TASK DIRECTIONS: The line containing "Solar physicists rely" marks the end; write out exactly every line from the start of the data up to and including it, without the pictures.

Rendered images with source text:
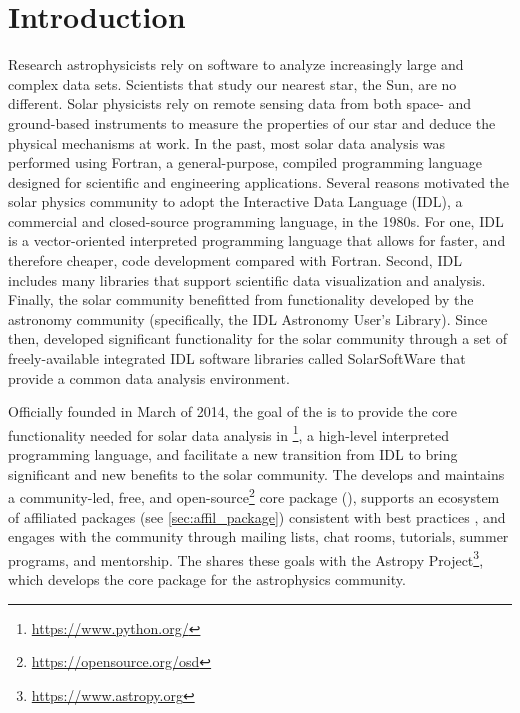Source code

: \section{Introduction}
\label{sec:intro}

Research astrophysicists rely on software to analyze increasingly large and complex data sets.
Scientists that study our nearest star, the Sun, are no different.
Solar physicists rely on remote sensing data from both space- and ground-based instruments to measure the properties of our star and deduce the physical mechanisms at work.
In the past, most solar data analysis was performed using Fortran, a general-purpose, compiled programming language designed for scientific and engineering applications.
Several reasons motivated the solar physics community to adopt the Interactive Data Language (IDL), a commercial and closed-source programming language, in the 1980s.
For one, IDL is a vector-oriented interpreted programming language that allows for faster, and therefore cheaper, code development compared with Fortran.
Second, IDL includes many libraries that support scientific data visualization and analysis.
Finally, the solar community benefitted from functionality developed by the astronomy community (specifically, the IDL Astronomy User's Library).
Since then, \citep{Freeland:1998we} developed significant functionality for the solar community through a set of freely-available integrated IDL software libraries called SolarSoftWare that provide a common data analysis environment.

Officially founded in March of 2014, the goal of the \sunpyproj is to provide the core functionality needed for solar data analysis in \python\footnote{\url{https://www.python.org/}}, a high-level interpreted  programming language, and facilitate a new transition from IDL to bring significant and new benefits to the solar community.
The \sunpyproj develops and maintains a community-led, free, and open-source\footnote{\url{https://opensource.org/osd}} core \python package (\sunpypkg), supports an ecosystem of affiliated packages (see \autoref{sec:affil_package}) consistent with best practices \citep{Wilson:2014cka}, and engages with the community through mailing lists, chat rooms, tutorials, summer programs, and mentorship.
The \sunpyproj shares these goals with the Astropy Project\footnote{\url{https://www.astropy.org}}, which develops the \astropypkg core package \citep{astropy2018} for the astrophysics community.

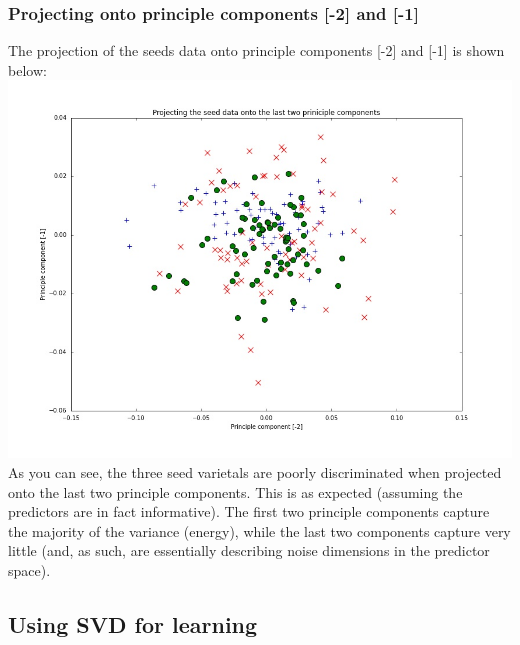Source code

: \documentclass[paper=a4, fontsize=11pt]{scrartcl} %
\numberwithin{equation}{section} %
\numberwithin{figure}{section} %
\numberwithin{table}{section} %
\begin{document}
\subsubsection{Projecting onto principle components [-2] and [-1]}
The projection of the seeds data onto principle components [-2] and [-1] is shown below:
\includegraphics[scale = 0.5]{q4_aii.jpg}
As you can see, the three seed varietals are poorly discriminated when projected onto the last two principle components. This is as expected (assuming the predictors are in fact informative). The first two principle components capture the majority of the variance (energy), while the last two components capture very little (and, as such, are essentially describing noise dimensions in the predictor space). 

\subsection{Using SVD for learning}
\end{document}
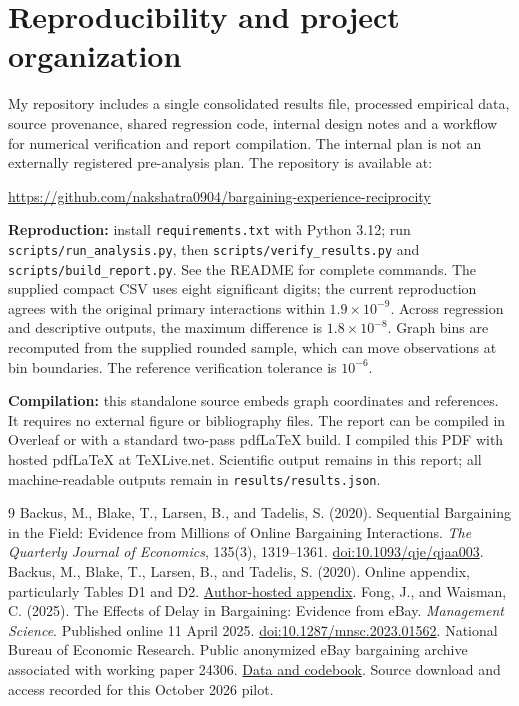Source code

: \documentclass[11pt,a4paper]{article}
\begin{document}
\section{Reproducibility and project organization}
My repository includes a single consolidated results file, processed
empirical data, source provenance, shared regression code, internal design
notes and a workflow for numerical verification and report compilation.
The internal plan is not an externally registered pre-analysis plan.
The repository is available at:
\begin{center}\small
\url{https://github.com/nakshatra0904/bargaining-experience-reciprocity}
\end{center}

\textbf{Reproduction:} install \texttt{requirements.txt} with Python 3.12;
run \texttt{scripts/run\_analysis.py}, then
\texttt{scripts/verify\_results.py} and \texttt{scripts/build\_report.py}.
See the README for complete commands. The supplied compact CSV uses eight
significant digits; the current reproduction agrees with the original primary
interactions within $1.9\times10^{-9}$. Across regression and descriptive outputs,
the maximum difference is $1.8\times10^{-8}$. Graph bins are recomputed from the
supplied rounded sample, which can move observations at bin boundaries. The
reference verification tolerance is $10^{-6}$.

\textbf{Compilation:} this standalone source embeds graph coordinates and
references. It requires no external figure or bibliography files. The report
can be compiled in Overleaf or with a standard two-pass pdfLaTeX build.
I compiled this PDF with hosted pdfLaTeX at TeXLive.net. Scientific output remains
in this report; all machine-readable outputs
remain in \texttt{results/results.json}.

\begin{thebibliography}{9}
 Backus, M., Blake, T., Larsen, B., and Tadelis, S. (2020).
Sequential Bargaining in the Field: Evidence from Millions of Online Bargaining
Interactions. \emph{The Quarterly Journal of Economics}, 135(3), 1319--1361.
\href{https://doi.org/10.1093/qje/qjaa003}{doi:10.1093/qje/qjaa003}.
 Backus, M., Blake, T., Larsen, B., and Tadelis, S. (2020).
Online appendix, particularly Tables D1 and D2.
\href{https://faculty.haas.berkeley.edu/stadelis/BargainingOnlineAppendix.pdf}{Author-hosted appendix}.
 Fong, J., and Waisman, C. (2025).
The Effects of Delay in Bargaining: Evidence from eBay. \emph{Management Science}.
Published online 11 April 2025.
\href{https://doi.org/10.1287/mnsc.2023.01562}{doi:10.1287/mnsc.2023.01562}.
 National Bureau of Economic Research. Public anonymized eBay
bargaining archive associated with working paper 24306.
\href{https://back.nber.org/appendix/w24306/bargaining/}{Data and codebook}.
Source download and access recorded for this October 2026 pilot.
\end{thebibliography}
\clearpage\appendix
\end{document}
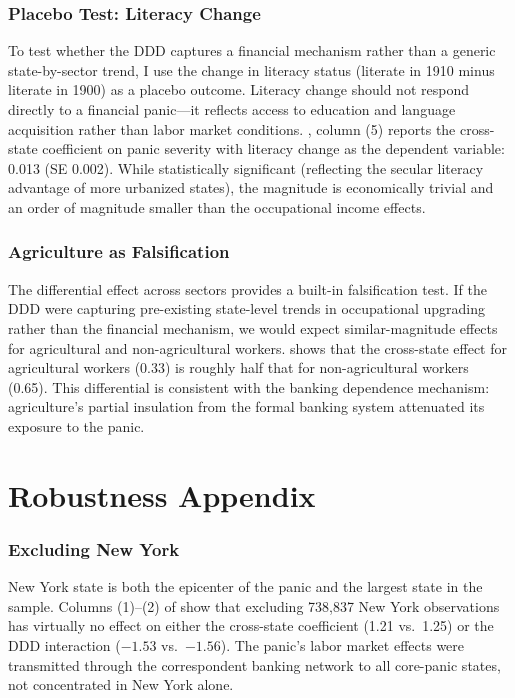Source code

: \documentclass[12pt]{article}
\begin{document}
\subsubsection*{Placebo Test: Literacy Change} To test whether the DDD captures a financial mechanism rather than a generic state-by-sector trend, I use the change in literacy status (literate in 1910 minus literate in 1900) as a placebo outcome. Literacy change should not respond directly to a financial panic---it reflects access to education and language acquisition rather than labor market conditions. , column (5) reports the cross-state coefficient on panic severity with literacy change as the dependent variable: 0.013 (SE 0.002). While statistically significant (reflecting the secular literacy advantage of more urbanized states), the magnitude is economically trivial and an order of magnitude smaller than the occupational income effects.

\subsubsection*{Agriculture as Falsification} The differential effect across sectors provides a built-in falsification test. If the DDD were capturing pre-existing state-level trends in occupational upgrading rather than the financial mechanism, we would expect similar-magnitude effects for agricultural and non-agricultural workers.  shows that the cross-state effect for agricultural workers (0.33) is roughly half that for non-agricultural workers (0.65). This differential is consistent with the banking dependence mechanism: agriculture's partial insulation from the formal banking system attenuated its exposure to the panic.

\section{Robustness Appendix}

\subsubsection*{Excluding New York} New York state is both the epicenter of the panic and the largest state in the sample. Columns (1)--(2) of  show that excluding 738,837 New York observations has virtually no effect on either the cross-state coefficient (1.21 vs.\ 1.25) or the DDD interaction ($-1.53$ vs.\ $-1.56$). The panic's labor market effects were transmitted through the correspondent banking network to all core-panic states, not concentrated in New York alone.
\end{document}
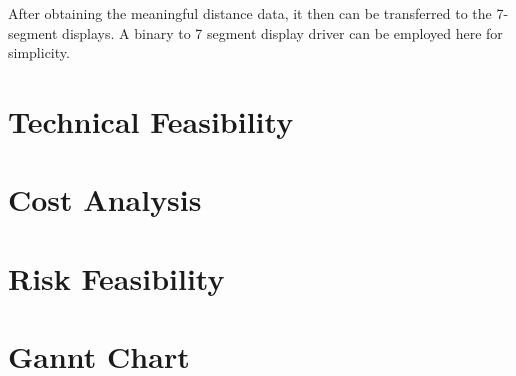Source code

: \documentclass[12pt, a4paper]{article}
\begin{document}
        \bigskip
        After obtaining the meaningful distance data, it then can be transferred to the 7-segment displays. A binary to 7 segment display driver can be employed here for simplicity.


    \section{Technical Feasibility}
    
    \section{Cost Analysis}

    \section{Risk Feasibility}

    \section{Gannt Chart}
    


            
\end{document}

SOLUTION:
Source code

: \section{Introduction}
\label{sec:intro}

Research astrophysicists rely on software to analyze increasingly large and complex data sets.
Scientists that study our nearest star, the Sun, are no different.
Solar physicists rely on remote sensing data from both space- and ground-based instruments to measure the properties of our star and deduce the physical mechanisms at work.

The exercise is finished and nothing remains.